§ Dataset
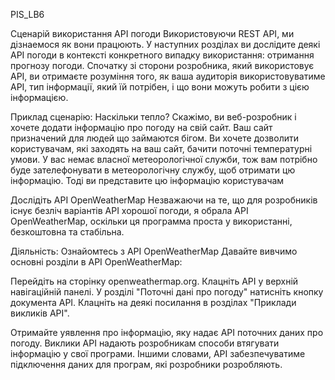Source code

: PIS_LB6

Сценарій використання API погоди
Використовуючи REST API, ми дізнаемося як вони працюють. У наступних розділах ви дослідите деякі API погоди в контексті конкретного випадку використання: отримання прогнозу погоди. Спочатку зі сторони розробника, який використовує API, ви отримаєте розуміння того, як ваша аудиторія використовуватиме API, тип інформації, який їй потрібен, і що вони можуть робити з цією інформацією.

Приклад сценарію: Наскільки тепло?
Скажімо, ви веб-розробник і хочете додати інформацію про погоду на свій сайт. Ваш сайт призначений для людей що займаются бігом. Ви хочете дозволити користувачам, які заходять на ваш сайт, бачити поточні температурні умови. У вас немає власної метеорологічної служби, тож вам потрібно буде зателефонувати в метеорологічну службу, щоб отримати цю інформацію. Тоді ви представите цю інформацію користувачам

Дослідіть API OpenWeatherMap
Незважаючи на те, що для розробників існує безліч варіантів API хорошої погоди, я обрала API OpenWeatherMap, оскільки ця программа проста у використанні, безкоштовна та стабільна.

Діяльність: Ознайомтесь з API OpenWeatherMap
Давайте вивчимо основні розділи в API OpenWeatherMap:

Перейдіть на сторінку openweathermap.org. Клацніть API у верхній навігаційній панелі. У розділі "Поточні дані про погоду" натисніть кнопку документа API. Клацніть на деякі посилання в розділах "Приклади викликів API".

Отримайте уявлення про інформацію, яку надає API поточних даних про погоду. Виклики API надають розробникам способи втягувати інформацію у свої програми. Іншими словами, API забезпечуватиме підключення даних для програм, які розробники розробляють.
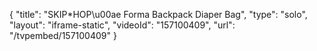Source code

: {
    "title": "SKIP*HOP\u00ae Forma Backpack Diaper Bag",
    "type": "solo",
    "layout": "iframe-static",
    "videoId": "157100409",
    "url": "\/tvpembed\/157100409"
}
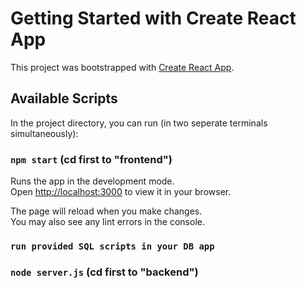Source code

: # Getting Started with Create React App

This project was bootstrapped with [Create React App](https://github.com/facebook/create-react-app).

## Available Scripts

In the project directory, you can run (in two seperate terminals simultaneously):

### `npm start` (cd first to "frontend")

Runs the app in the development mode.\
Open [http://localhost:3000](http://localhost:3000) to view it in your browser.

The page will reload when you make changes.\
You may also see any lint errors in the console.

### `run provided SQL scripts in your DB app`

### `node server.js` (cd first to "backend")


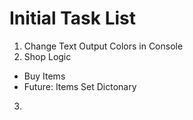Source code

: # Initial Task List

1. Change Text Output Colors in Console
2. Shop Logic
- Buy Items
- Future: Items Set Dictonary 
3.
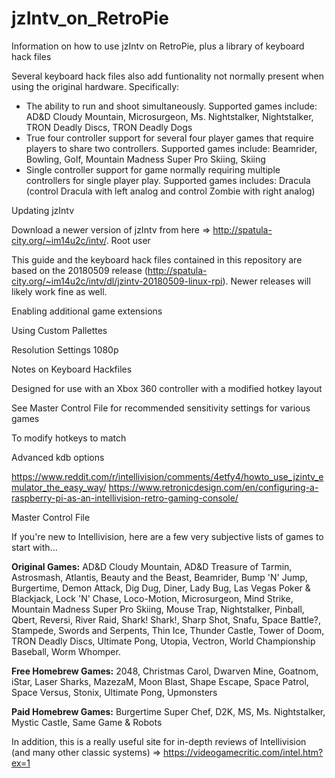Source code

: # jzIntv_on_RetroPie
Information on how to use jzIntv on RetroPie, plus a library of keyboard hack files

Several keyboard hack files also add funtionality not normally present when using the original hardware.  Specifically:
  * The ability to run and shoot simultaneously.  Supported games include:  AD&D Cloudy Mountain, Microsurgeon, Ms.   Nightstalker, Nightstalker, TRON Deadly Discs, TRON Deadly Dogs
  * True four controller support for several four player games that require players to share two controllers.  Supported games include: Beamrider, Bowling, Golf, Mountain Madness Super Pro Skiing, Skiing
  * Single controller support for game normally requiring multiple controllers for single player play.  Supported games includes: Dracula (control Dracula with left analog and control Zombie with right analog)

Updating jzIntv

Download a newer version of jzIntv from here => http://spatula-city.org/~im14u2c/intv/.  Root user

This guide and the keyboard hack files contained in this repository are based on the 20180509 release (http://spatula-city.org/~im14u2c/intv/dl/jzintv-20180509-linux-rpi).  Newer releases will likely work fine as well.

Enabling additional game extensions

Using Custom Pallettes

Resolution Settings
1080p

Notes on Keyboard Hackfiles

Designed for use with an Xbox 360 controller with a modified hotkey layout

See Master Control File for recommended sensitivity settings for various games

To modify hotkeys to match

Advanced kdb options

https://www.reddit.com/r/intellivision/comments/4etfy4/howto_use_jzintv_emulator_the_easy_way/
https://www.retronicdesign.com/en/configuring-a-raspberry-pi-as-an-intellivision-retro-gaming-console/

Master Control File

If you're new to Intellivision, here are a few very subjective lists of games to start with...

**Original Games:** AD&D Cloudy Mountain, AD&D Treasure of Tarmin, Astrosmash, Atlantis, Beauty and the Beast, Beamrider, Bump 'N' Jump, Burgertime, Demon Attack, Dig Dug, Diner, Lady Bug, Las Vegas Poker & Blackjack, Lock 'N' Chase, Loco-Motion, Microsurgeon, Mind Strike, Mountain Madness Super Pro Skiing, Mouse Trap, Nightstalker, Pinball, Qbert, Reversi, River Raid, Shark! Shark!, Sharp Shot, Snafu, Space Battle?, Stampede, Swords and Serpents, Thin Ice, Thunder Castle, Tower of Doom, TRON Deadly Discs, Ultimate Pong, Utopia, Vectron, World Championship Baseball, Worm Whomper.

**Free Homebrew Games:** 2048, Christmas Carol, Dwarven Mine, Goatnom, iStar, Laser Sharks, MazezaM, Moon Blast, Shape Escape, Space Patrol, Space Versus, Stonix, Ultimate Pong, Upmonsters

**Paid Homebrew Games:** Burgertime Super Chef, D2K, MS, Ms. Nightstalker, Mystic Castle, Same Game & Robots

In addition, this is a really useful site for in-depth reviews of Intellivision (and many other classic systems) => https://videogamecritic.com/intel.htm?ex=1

§ Your objective
Transcribe the preceding listing in its entirety and with exact wording, leaving out pictures.

§ Solution below
Source code

: PIS_LB6

Сценарій використання API погоди
Використовуючи REST API, ми дізнаемося як вони працюють. У наступних розділах ви дослідите деякі API погоди в контексті конкретного випадку використання: отримання прогнозу погоди. Спочатку зі сторони розробника, який використовує API, ви отримаєте розуміння того, як ваша аудиторія використовуватиме API, тип інформації, який їй потрібен, і що вони можуть робити з цією інформацією.

Приклад сценарію: Наскільки тепло?
Скажімо, ви веб-розробник і хочете додати інформацію про погоду на свій сайт. Ваш сайт призначений для людей що займаются бігом. Ви хочете дозволити користувачам, які заходять на ваш сайт, бачити поточні температурні умови. У вас немає власної метеорологічної служби, тож вам потрібно буде зателефонувати в метеорологічну службу, щоб отримати цю інформацію. Тоді ви представите цю інформацію користувачам

Дослідіть API OpenWeatherMap
Незважаючи на те, що для розробників існує безліч варіантів API хорошої погоди, я обрала API OpenWeatherMap, оскільки ця программа проста у використанні, безкоштовна та стабільна.

Діяльність: Ознайомтесь з API OpenWeatherMap
Давайте вивчимо основні розділи в API OpenWeatherMap:

Перейдіть на сторінку openweathermap.org. Клацніть API у верхній навігаційній панелі. У розділі "Поточні дані про погоду" натисніть кнопку документа API. Клацніть на деякі посилання в розділах "Приклади викликів API".

Отримайте уявлення про інформацію, яку надає API поточних даних про погоду. Виклики API надають розробникам способи втягувати інформацію у свої програми. Іншими словами, API забезпечуватиме підключення даних для програм, які розробники розробляють.
Source code

: {
    "title": "SKIP*HOP\u00ae Forma Backpack Diaper Bag",
    "type": "solo",
    "layout": "iframe-static",
    "videoId": "157100409",
    "url": "\/tvpembed\/157100409"
}
Source code

: # Getting Started with Create React App

This project was bootstrapped with [Create React App](https://github.com/facebook/create-react-app).

## Available Scripts

In the project directory, you can run (in two seperate terminals simultaneously):

### `npm start` (cd first to "frontend")

Runs the app in the development mode.\
Open [http://localhost:3000](http://localhost:3000) to view it in your browser.

The page will reload when you make changes.\
You may also see any lint errors in the console.

### `run provided SQL scripts in your DB app`

### `node server.js` (cd first to "backend")


Source code

: # Initial Task List

1. Change Text Output Colors in Console
2. Shop Logic
- Buy Items
- Future: Items Set Dictonary 
3.
Source code

: # jzIntv_on_RetroPie
Information on how to use jzIntv on RetroPie, plus a library of keyboard hack files

Several keyboard hack files also add funtionality not normally present when using the original hardware.  Specifically:
  * The ability to run and shoot simultaneously.  Supported games include:  AD&D Cloudy Mountain, Microsurgeon, Ms.   Nightstalker, Nightstalker, TRON Deadly Discs, TRON Deadly Dogs
  * True four controller support for several four player games that require players to share two controllers.  Supported games include: Beamrider, Bowling, Golf, Mountain Madness Super Pro Skiing, Skiing
  * Single controller support for game normally requiring multiple controllers for single player play.  Supported games includes: Dracula (control Dracula with left analog and control Zombie with right analog)

Updating jzIntv

Download a newer version of jzIntv from here => http://spatula-city.org/~im14u2c/intv/.  Root user

This guide and the keyboard hack files contained in this repository are based on the 20180509 release (http://spatula-city.org/~im14u2c/intv/dl/jzintv-20180509-linux-rpi).  Newer releases will likely work fine as well.

Enabling additional game extensions

Using Custom Pallettes

Resolution Settings
1080p

Notes on Keyboard Hackfiles

Designed for use with an Xbox 360 controller with a modified hotkey layout

See Master Control File for recommended sensitivity settings for various games

To modify hotkeys to match

Advanced kdb options

https://www.reddit.com/r/intellivision/comments/4etfy4/howto_use_jzintv_emulator_the_easy_way/
https://www.retronicdesign.com/en/configuring-a-raspberry-pi-as-an-intellivision-retro-gaming-console/

Master Control File

If you're new to Intellivision, here are a few very subjective lists of games to start with...

**Original Games:** AD&D Cloudy Mountain, AD&D Treasure of Tarmin, Astrosmash, Atlantis, Beauty and the Beast, Beamrider, Bump 'N' Jump, Burgertime, Demon Attack, Dig Dug, Diner, Lady Bug, Las Vegas Poker & Blackjack, Lock 'N' Chase, Loco-Motion, Microsurgeon, Mind Strike, Mountain Madness Super Pro Skiing, Mouse Trap, Nightstalker, Pinball, Qbert, Reversi, River Raid, Shark! Shark!, Sharp Shot, Snafu, Space Battle?, Stampede, Swords and Serpents, Thin Ice, Thunder Castle, Tower of Doom, TRON Deadly Discs, Ultimate Pong, Utopia, Vectron, World Championship Baseball, Worm Whomper.

**Free Homebrew Games:** 2048, Christmas Carol, Dwarven Mine, Goatnom, iStar, Laser Sharks, MazezaM, Moon Blast, Shape Escape, Space Patrol, Space Versus, Stonix, Ultimate Pong, Upmonsters

**Paid Homebrew Games:** Burgertime Super Chef, D2K, MS, Ms. Nightstalker, Mystic Castle, Same Game & Robots

In addition, this is a really useful site for in-depth reviews of Intellivision (and many other classic systems) => https://videogamecritic.com/intel.htm?ex=1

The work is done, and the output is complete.